My fraternity has a saying, "Merely because a practice is prevalent may be the poorest reason for continuing it." I have spent most of my adult life watching the debate surrounding the "privatization" of public education and the general nature has been mixed, but gernerally fearful. Comments such as those posted over at Education at the Brink are but one example.
I don't know for sure, but I think it was Einstein who once said that the definition of insanity is doing the same think over and over again and expecting a different result. For decades state legislatures, schools systems, Congress and just about every other legislative body or elected official in America has promised, and often delivered, more funding for elementary and secondary education, yet the results don't seem to be getting any better. That same action over and over, year after year, administration after administration has yielded the same result, yet we continue to expect different (read "better") results if we just spend more money. Insanity indeed!
In short, the practice of throwing more money at the education system has become so prevalant that institutional inertia has taken over along with a healthy dose of group think. Just because we wish it to be so, doesn't make the practice worth continuing. Allocating more money represents the easy solution and the easy solution doesn't work.
So if the old prevalent practices no longer work, and clearly a majority of Americans feel that way even if the education establishment claims they are wrong, then let's try something new. The fact that schools run by private companies have not been able to prove equivalent or superior quality is a result not of poor management, but rather poor opportunity. These operations have not been in operation for enough time, on a wide enough scale, to be able to prove effectiveness. If these schools show improvement, the education establishment is quick to dismiss the improvement as a blip or the result of a one time infusion of money or effort. If, heaven forbid, performance shows a decline, however small, the Educrats are quick to jump all over the decline as an abject failure of privatized education.
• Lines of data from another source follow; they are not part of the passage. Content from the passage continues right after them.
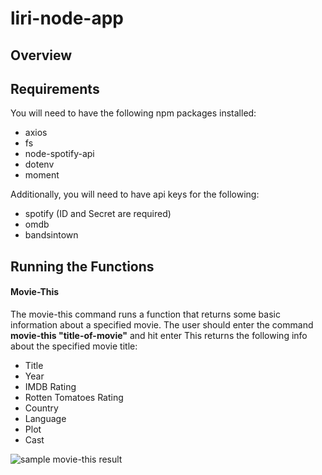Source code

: # liri-node-app

## Overview



## Requirements
You will need to have the following npm packages installed:
* axios
* fs
* node-spotify-api
* dotenv
* moment

Additionally, you will need to have api keys for the following:
* spotify (ID and Secret are required)
* omdb
* bandsintown


## Running the Functions

#### Movie-This
The movie-this command runs a function that returns some basic information about a specified movie.
The user should enter the command **movie-this "title-of-movie"** and hit enter
This returns the following info about the specified movie title:
* Title
* Year
* IMDB Rating
* Rotten Tomatoes Rating
* Country
* Language
* Plot
* Cast

![sample movie-this result](/images/move-this.jpg)
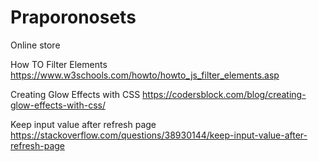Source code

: # Praporonosets

Online store

How TO Filter Elements https://www.w3schools.com/howto/howto_js_filter_elements.asp

Creating Glow Effects with CSS https://codersblock.com/blog/creating-glow-effects-with-css/

Keep input value after refresh page
https://stackoverflow.com/questions/38930144/keep-input-value-after-refresh-page
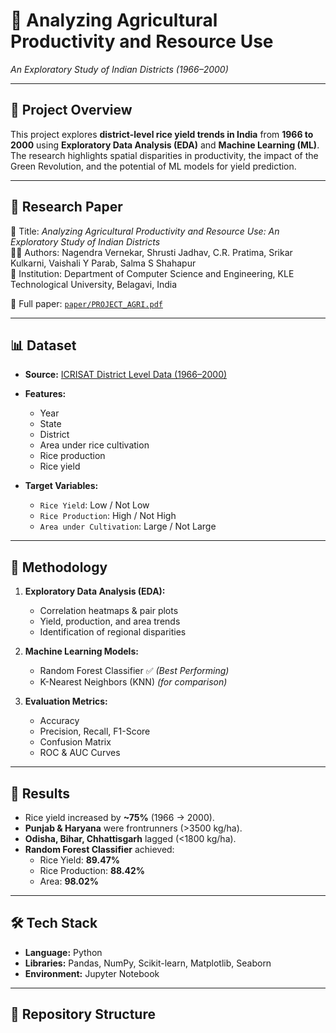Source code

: # 🌾 Analyzing Agricultural Productivity and Resource Use  
*An Exploratory Study of Indian Districts (1966–2000)*  

---

## 📖 Project Overview  
This project explores **district-level rice yield trends in India** from **1966 to 2000** using **Exploratory Data Analysis (EDA)** and **Machine Learning (ML)**.  
The research highlights spatial disparities in productivity, the impact of the Green Revolution, and the potential of ML models for yield prediction.  

---

## 📄 Research Paper  
📕 Title: *Analyzing Agricultural Productivity and Resource Use: An Exploratory Study of Indian Districts*  
👨‍🎓 Authors: Nagendra Vernekar, Shrusti Jadhav, C.R. Pratima, Srikar Kulkarni, Vaishali Y Parab, Salma S Shahapur  
🏫 Institution: Department of Computer Science and Engineering, KLE Technological University, Belagavi, India  

📂 Full paper: [`paper/PROJECT_AGRI.pdf`](paper/PROJECT_AGRI.pdf)  

---

## 📊 Dataset  
- **Source:** [ICRISAT District Level Data (1966–2000)](https://www.icrisat.org/)  
- **Features:**
  - Year  
  - State  
  - District  
  - Area under rice cultivation  
  - Rice production  
  - Rice yield  

- **Target Variables:**  
  - `Rice Yield`: Low / Not Low  
  - `Rice Production`: High / Not High  
  - `Area under Cultivation`: Large / Not Large  

---

## 🔎 Methodology  
1. **Exploratory Data Analysis (EDA):**  
   - Correlation heatmaps & pair plots  
   - Yield, production, and area trends  
   - Identification of regional disparities  

2. **Machine Learning Models:**  
   - Random Forest Classifier ✅ *(Best Performing)*  
   - K-Nearest Neighbors (KNN) *(for comparison)*  

3. **Evaluation Metrics:**  
   - Accuracy  
   - Precision, Recall, F1-Score  
   - Confusion Matrix  
   - ROC & AUC Curves  

---

## 🚀 Results  
- Rice yield increased by **~75%** (1966 → 2000).  
- **Punjab & Haryana** were frontrunners (>3500 kg/ha).  
- **Odisha, Bihar, Chhattisgarh** lagged (<1800 kg/ha).  
- **Random Forest Classifier** achieved:  
  - Rice Yield: **89.47%**  
  - Rice Production: **88.42%**  
  - Area: **98.02%**  

---

## 🛠️ Tech Stack  
- **Language:** Python  
- **Libraries:** Pandas, NumPy, Scikit-learn, Matplotlib, Seaborn  
- **Environment:** Jupyter Notebook  

---

## 📂 Repository Structure  

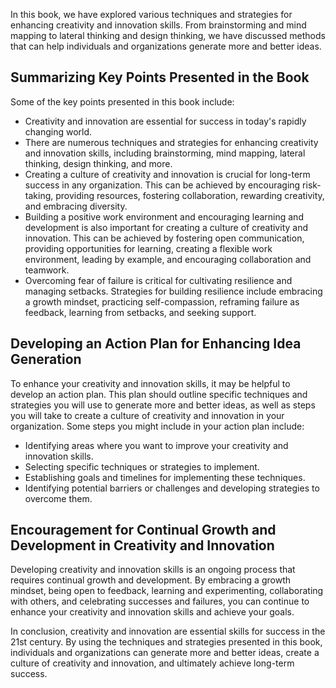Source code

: 
In this book, we have explored various techniques and strategies for enhancing creativity and innovation skills. From brainstorming and mind mapping to lateral thinking and design thinking, we have discussed methods that can help individuals and organizations generate more and better ideas.

Summarizing Key Points Presented in the Book
--------------------------------------------

Some of the key points presented in this book include:

* Creativity and innovation are essential for success in today's rapidly changing world.
* There are numerous techniques and strategies for enhancing creativity and innovation skills, including brainstorming, mind mapping, lateral thinking, design thinking, and more.
* Creating a culture of creativity and innovation is crucial for long-term success in any organization. This can be achieved by encouraging risk-taking, providing resources, fostering collaboration, rewarding creativity, and embracing diversity.
* Building a positive work environment and encouraging learning and development is also important for creating a culture of creativity and innovation. This can be achieved by fostering open communication, providing opportunities for learning, creating a flexible work environment, leading by example, and encouraging collaboration and teamwork.
* Overcoming fear of failure is critical for cultivating resilience and managing setbacks. Strategies for building resilience include embracing a growth mindset, practicing self-compassion, reframing failure as feedback, learning from setbacks, and seeking support.

Developing an Action Plan for Enhancing Idea Generation
-------------------------------------------------------

To enhance your creativity and innovation skills, it may be helpful to develop an action plan. This plan should outline specific techniques and strategies you will use to generate more and better ideas, as well as steps you will take to create a culture of creativity and innovation in your organization. Some steps you might include in your action plan include:

* Identifying areas where you want to improve your creativity and innovation skills.
* Selecting specific techniques or strategies to implement.
* Establishing goals and timelines for implementing these techniques.
* Identifying potential barriers or challenges and developing strategies to overcome them.

Encouragement for Continual Growth and Development in Creativity and Innovation
-------------------------------------------------------------------------------

Developing creativity and innovation skills is an ongoing process that requires continual growth and development. By embracing a growth mindset, being open to feedback, learning and experimenting, collaborating with others, and celebrating successes and failures, you can continue to enhance your creativity and innovation skills and achieve your goals.

In conclusion, creativity and innovation are essential skills for success in the 21st century. By using the techniques and strategies presented in this book, individuals and organizations can generate more and better ideas, create a culture of creativity and innovation, and ultimately achieve long-term success.
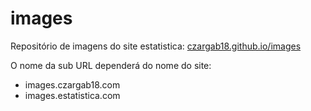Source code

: # images
Repositório de imagens do site estatistica: [czargab18.github.io/images](https://czargab18.github.io/images/home)

O nome da sub URL dependerá do nome do site:
  - images.czargab18.com
  - images.estatistica.com

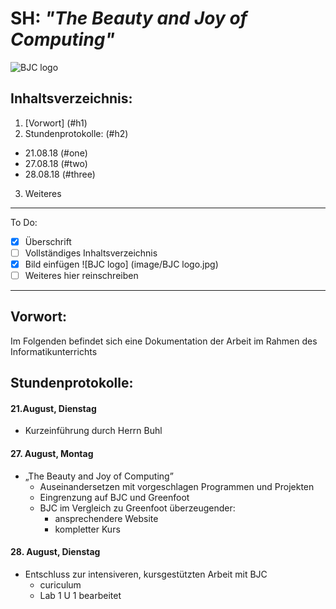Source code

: # SH: _"The Beauty and Joy of Computing"_  
![BJC logo](https://pbs.twimg.com/profile_images/378800000439621166/b23cdc47c76b3d78561b91ffc9705183_400x400.png)
## Inhaltsverzeichnis:
1. [Vorwort] (#h1)
2. Stundenprotokolle: (#h2)
  * 21.08.18 (#one)
  * 27.08.18 (#two)
  * 28.08.18 (#three)
3. Weiteres
---------------------------------------------------
To Do: 
- [x] Überschrift
- [ ] Vollständiges Inhaltsverzeichnis
- [x] Bild einfügen ![BJC logo] (image/BJC logo.jpg)
- [ ] Weiteres hier reinschreiben
        
----------------------------------------------------      
       
## Vorwort: <a name="h1"></a>

Im Folgenden befindet sich eine Dokumentation der Arbeit im Rahmen des Informatikunterrichts

## Stundenprotokolle: <a name="h2"></a>
#### 21.August, Dienstag <a name="one"></a>
* Kurzeinführung durch Herrn Buhl

#### 27. August, Montag <a name="two"></a>
* „The Beauty and Joy of Computing”
  * Auseinandersetzen mit vorgeschlagen Programmen und Projekten
  * Eingrenzung auf BJC und Greenfoot
  * BJC im Vergleich zu Greenfoot überzeugender:
    * ansprechendere Website
    * kompletter Kurs
 
 #### 28. August, Dienstag <a name="three"></a>
* Entschluss zur intensiveren, kursgestützten Arbeit mit BJC
  * curiculum
  * Lab 1 U 1 bearbeitet
 
 
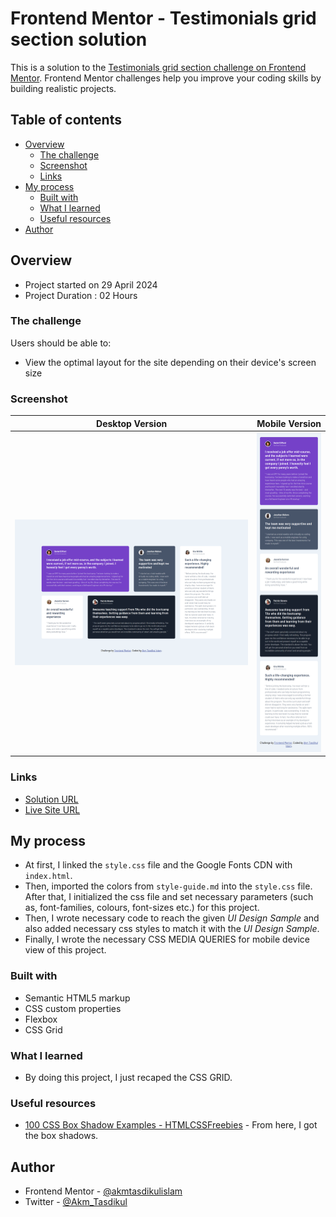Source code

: # Frontend Mentor - Testimonials grid section solution

This is a solution to the [Testimonials grid section challenge on Frontend Mentor](https://www.frontendmentor.io/challenges/testimonials-grid-section-Nnw6J7Un7). Frontend Mentor challenges help you improve your coding skills by building realistic projects.

## Table of contents

- [Overview](#overview)
  - [The challenge](#the-challenge)
  - [Screenshot](#screenshot)
  - [Links](#links)
- [My process](#my-process)
  - [Built with](#built-with)
  - [What I learned](#what-i-learned)
  - [Useful resources](#useful-resources)
- [Author](#author)

## Overview

- Project started on 29 April 2024
- Project Duration : 02 Hours

### The challenge

Users should be able to:

- View the optimal layout for the site depending on their device's screen size

### Screenshot

| Desktop Version                        | Mobile Version                        |
| -------------------------------------- | ------------------------------------- |
| ![](./screenshots/desktop-version.png) | ![](./screenshots/mobile-version.png) |

### Links

- [Solution URL](https://github.com/akmtasdikulislam/testimonials-grid-section)
- [Live Site URL](https://akmtasdikulislam.github.io/testimonials-grid-section/)

## My process

- At first, I linked the `style.css` file and the Google Fonts CDN with `index.html`.
- Then, imported the colors from `style-guide.md` into the `style.css` file. After that, I initialized the css file and set necessary parameters (such as, font-families, colours, font-sizes etc.) for this project.
- Then, I wrote necessary code to reach the given _UI Design Sample_ and also added necessary css styles to match it with the _UI Design Sample_.
- Finally, I wrote the necessary CSS MEDIA QUERIES for mobile device view of this project.

### Built with

- Semantic HTML5 markup
- CSS custom properties
- Flexbox
- CSS Grid

### What I learned

- By doing this project, I just recaped the CSS GRID.

### Useful resources

- [100 CSS Box Shadow Examples - HTMLCSSFreebies](https://htmlcssfreebies.com/css-box-shadow-examples/) - From here, I got the box shadows.

## Author

- Frontend Mentor - [@akmtasdikulislam](https://www.frontendmentor.io/profile/akmtasdikulislam)
- Twitter - [@Akm_Tasdikul](https://www.twitter.com/Akm_Tasdikul)
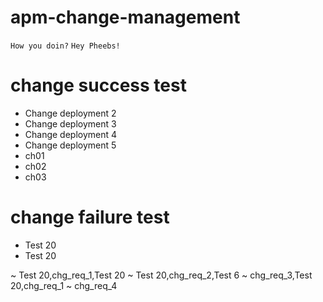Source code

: # apm-change-management
`How you doin?`
`Hey Pheebs!`

# change success test
* Change deployment 2
* Change deployment 3
* Change deployment 4
* Change deployment 5
* ch01
* ch02
* ch03
# change failure test
* Test 20
* Test 20

~ Test 20,chg_req_1,Test 20
~ Test 20,chg_req_2,Test 6
~ chg_req_3,Test 20,chg_req_1
~ chg_req_4
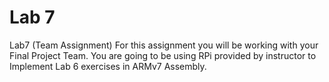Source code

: # Lab 7

Lab7 (Team Assignment)
For this assignment you will be working with your Final Project Team.
You are going to be using RPi provided by instructor to Implement Lab 6 exercises in ARMv7 Assembly. 
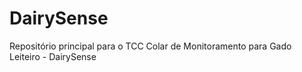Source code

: # DairySense
Repositório principal para o TCC  Colar de Monitoramento para Gado Leiteiro - DairySense
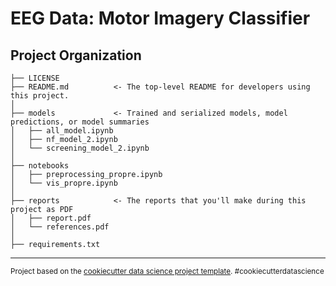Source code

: EEG Data: Motor Imagery Classifier 
==============================

Project Organization
------------

    ├── LICENSE
    ├── README.md          <- The top-level README for developers using this project.
    │
    ├── models             <- Trained and serialized models, model predictions, or model summaries
    │   ├── all_model.ipynb
    │   ├── nf_model_2.ipynb
    │   └── screening_model_2.ipynb
    │
    ├── notebooks          
    │   ├── preprocessing_propre.ipynb
    │   └── vis_propre.ipynb
    │
    ├── reports            <- The reports that you'll make during this project as PDF
    │   ├── report.pdf
    │   └── references.pdf
    │
    ├── requirements.txt


--------

<p><small>Project based on the <a target="_blank" href="https://drivendata.github.io/cookiecutter-data-science/">cookiecutter data science project template</a>. #cookiecutterdatascience</small></p>
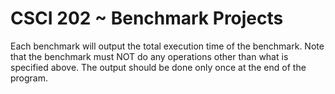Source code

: # CSCI 202 ~ Benchmark Projects
Each benchmark will output the total execution time of the benchmark. Note that the benchmark must NOT do any operations other than what is specified above. The output should be done only once at the end of the program.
The truth of the matter is that most politicians and educrats are too fearful of backlash to even take a risk such as privatization on a wider scale. But at this stage a risk is necessary. American education at the collegiate level is, in my humble opinion, head and shoulders above all other university systems in the world. I firmly believe it is because these colleges and universities, both public and private, compete for the finite (although very large) amount of money in the form of student tuitions. Why, then, cannot the same spirit of educational competition permeate the elementary and secondary spheres? The answer--lack of will power and some outdated perceptions of the type of education necessary and that the only way to deliver an education is to do so through the state.
The current educational system is based upon a 1930's and 1940's perception of a proper education system. In the modern world, such practices jeopardize our children's future. We must break out of that mindset of thinking and find new practices.
My first suggestion would be to step out of the insanity and rethink our "fears" about privatization. It has not always worked in other fields, but no one ever succeeded without trying first.